**WHAT NEEDS TO BE DONE:** Copy down all of the data underneath, exactly as shown.

(Source records)
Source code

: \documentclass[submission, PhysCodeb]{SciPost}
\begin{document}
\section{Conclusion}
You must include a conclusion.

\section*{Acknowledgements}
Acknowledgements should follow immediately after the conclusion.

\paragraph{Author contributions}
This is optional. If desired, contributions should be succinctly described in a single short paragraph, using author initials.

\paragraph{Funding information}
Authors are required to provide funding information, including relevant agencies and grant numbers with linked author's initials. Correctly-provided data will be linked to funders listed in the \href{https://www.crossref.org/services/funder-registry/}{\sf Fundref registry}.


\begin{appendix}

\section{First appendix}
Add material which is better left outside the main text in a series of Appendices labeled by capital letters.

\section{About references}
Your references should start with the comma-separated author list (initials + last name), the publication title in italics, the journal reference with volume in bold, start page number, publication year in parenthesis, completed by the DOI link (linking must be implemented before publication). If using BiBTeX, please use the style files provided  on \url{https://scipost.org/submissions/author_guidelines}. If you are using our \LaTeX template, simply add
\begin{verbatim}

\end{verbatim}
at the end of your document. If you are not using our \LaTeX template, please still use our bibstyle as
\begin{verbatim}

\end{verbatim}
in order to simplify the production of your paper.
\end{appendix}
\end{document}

**EXERCISE ANSWER:**
Source code

: \documentclass[submission, PhysCodeb]{SciPost}
\begin{document}
\section{Conclusion}
You must include a conclusion.

\section*{Acknowledgements}
Acknowledgements should follow immediately after the conclusion.

\paragraph{Author contributions}
This is optional. If desired, contributions should be succinctly described in a single short paragraph, using author initials.

\paragraph{Funding information}
Authors are required to provide funding information, including relevant agencies and grant numbers with linked author's initials. Correctly-provided data will be linked to funders listed in the \href{https://www.crossref.org/services/funder-registry/}{\sf Fundref registry}.


\begin{appendix}

\section{First appendix}
Add material which is better left outside the main text in a series of Appendices labeled by capital letters.

\section{About references}
Your references should start with the comma-separated author list (initials + last name), the publication title in italics, the journal reference with volume in bold, start page number, publication year in parenthesis, completed by the DOI link (linking must be implemented before publication). If using BiBTeX, please use the style files provided  on \url{https://scipost.org/submissions/author_guidelines}. If you are using our \LaTeX template, simply add
\begin{verbatim}

\end{verbatim}
at the end of your document. If you are not using our \LaTeX template, please still use our bibstyle as
\begin{verbatim}

\end{verbatim}
in order to simplify the production of your paper.
\end{appendix}
\end{document}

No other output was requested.